▶ _Data shown_:
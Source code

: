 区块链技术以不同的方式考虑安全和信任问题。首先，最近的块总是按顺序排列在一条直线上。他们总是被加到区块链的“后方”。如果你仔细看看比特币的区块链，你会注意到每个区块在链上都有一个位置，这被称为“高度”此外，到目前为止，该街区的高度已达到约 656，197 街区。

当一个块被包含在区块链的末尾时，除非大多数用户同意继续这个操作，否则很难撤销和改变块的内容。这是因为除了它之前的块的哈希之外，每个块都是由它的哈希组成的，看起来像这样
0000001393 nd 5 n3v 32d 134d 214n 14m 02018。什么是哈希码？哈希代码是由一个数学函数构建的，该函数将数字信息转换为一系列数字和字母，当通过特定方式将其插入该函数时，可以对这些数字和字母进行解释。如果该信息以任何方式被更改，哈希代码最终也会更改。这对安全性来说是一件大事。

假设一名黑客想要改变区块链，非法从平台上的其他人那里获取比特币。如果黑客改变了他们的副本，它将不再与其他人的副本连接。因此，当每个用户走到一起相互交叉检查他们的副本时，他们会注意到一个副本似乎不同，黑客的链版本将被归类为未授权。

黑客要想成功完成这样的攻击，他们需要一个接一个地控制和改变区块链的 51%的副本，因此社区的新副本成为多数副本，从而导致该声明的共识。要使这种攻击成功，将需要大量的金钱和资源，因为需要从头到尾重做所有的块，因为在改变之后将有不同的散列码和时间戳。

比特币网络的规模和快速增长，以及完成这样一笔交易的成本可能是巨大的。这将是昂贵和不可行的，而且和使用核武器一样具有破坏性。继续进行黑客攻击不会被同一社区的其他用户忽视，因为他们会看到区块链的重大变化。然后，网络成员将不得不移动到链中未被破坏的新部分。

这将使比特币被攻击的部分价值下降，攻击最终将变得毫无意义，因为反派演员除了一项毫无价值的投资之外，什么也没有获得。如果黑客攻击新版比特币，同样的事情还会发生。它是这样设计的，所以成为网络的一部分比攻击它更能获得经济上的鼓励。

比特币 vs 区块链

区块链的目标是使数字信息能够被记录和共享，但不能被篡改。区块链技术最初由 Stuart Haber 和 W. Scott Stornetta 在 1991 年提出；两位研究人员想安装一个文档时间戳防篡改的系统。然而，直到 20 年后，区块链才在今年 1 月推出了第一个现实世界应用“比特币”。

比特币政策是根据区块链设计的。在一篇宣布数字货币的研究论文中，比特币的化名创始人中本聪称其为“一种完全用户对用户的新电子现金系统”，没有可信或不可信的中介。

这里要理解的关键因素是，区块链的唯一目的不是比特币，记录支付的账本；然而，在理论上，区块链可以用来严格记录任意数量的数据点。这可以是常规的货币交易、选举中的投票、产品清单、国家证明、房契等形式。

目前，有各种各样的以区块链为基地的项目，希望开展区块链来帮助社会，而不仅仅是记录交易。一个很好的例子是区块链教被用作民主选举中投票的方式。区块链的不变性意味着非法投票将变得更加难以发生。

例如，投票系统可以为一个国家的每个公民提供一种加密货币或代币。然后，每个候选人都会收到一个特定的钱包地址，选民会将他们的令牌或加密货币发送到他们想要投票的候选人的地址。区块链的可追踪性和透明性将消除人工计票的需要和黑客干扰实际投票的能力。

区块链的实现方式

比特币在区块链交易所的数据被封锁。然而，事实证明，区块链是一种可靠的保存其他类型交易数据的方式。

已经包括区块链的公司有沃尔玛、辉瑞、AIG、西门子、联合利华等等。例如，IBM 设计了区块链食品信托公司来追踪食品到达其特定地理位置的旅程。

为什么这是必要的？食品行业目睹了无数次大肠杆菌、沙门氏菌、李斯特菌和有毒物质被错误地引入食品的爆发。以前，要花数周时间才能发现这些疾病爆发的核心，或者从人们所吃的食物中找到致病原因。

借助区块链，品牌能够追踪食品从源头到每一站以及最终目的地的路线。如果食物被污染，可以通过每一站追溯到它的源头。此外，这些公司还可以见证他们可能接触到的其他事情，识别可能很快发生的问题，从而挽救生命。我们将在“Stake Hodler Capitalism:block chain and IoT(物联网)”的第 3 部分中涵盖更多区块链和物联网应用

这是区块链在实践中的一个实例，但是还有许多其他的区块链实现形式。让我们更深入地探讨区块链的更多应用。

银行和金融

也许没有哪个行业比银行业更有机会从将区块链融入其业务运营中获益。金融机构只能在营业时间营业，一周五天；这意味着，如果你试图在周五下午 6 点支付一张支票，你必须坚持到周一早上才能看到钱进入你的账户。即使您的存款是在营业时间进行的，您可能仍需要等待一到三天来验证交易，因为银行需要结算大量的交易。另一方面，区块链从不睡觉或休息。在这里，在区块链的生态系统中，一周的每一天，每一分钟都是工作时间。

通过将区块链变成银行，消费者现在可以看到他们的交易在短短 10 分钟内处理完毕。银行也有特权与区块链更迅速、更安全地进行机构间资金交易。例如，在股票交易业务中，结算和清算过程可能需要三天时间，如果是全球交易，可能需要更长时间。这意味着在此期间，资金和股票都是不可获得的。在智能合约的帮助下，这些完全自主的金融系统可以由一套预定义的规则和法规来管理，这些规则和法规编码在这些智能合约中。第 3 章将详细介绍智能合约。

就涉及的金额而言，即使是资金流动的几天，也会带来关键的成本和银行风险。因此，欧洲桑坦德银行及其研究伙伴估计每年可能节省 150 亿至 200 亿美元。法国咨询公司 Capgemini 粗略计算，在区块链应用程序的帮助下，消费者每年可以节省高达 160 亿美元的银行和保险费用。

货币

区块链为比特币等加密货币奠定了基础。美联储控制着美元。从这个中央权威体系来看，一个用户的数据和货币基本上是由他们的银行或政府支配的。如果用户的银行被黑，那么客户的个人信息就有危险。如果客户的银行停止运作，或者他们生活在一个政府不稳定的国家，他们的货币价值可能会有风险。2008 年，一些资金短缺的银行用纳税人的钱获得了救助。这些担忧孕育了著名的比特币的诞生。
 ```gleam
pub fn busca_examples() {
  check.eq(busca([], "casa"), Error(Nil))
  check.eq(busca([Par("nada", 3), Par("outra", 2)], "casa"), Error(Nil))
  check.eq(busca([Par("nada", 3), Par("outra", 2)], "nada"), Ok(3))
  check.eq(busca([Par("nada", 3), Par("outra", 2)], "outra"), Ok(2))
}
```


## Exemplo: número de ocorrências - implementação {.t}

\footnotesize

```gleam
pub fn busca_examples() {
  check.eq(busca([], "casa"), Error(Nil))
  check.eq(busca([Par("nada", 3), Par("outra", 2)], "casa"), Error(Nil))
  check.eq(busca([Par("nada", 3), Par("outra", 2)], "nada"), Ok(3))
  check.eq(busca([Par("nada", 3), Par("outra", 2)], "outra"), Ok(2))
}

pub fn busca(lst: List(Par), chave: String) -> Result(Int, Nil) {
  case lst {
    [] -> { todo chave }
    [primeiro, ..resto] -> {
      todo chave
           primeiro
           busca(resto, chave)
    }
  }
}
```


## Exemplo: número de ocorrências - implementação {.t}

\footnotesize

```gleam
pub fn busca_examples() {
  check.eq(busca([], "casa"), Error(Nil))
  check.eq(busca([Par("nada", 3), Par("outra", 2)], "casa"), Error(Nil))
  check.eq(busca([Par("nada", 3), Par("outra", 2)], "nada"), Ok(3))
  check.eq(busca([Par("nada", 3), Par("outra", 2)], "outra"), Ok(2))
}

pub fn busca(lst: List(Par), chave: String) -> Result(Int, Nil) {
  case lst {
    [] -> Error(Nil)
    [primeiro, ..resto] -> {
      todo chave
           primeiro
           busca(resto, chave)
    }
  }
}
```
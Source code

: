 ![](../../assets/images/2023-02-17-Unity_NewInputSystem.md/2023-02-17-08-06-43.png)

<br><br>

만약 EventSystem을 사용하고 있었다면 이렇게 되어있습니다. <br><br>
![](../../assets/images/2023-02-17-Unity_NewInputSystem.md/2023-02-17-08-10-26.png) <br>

▶ _Exercise goal_:
The string "assets" appears in how many lines above? Answer with the number only.

▶ _Solved problem_:
2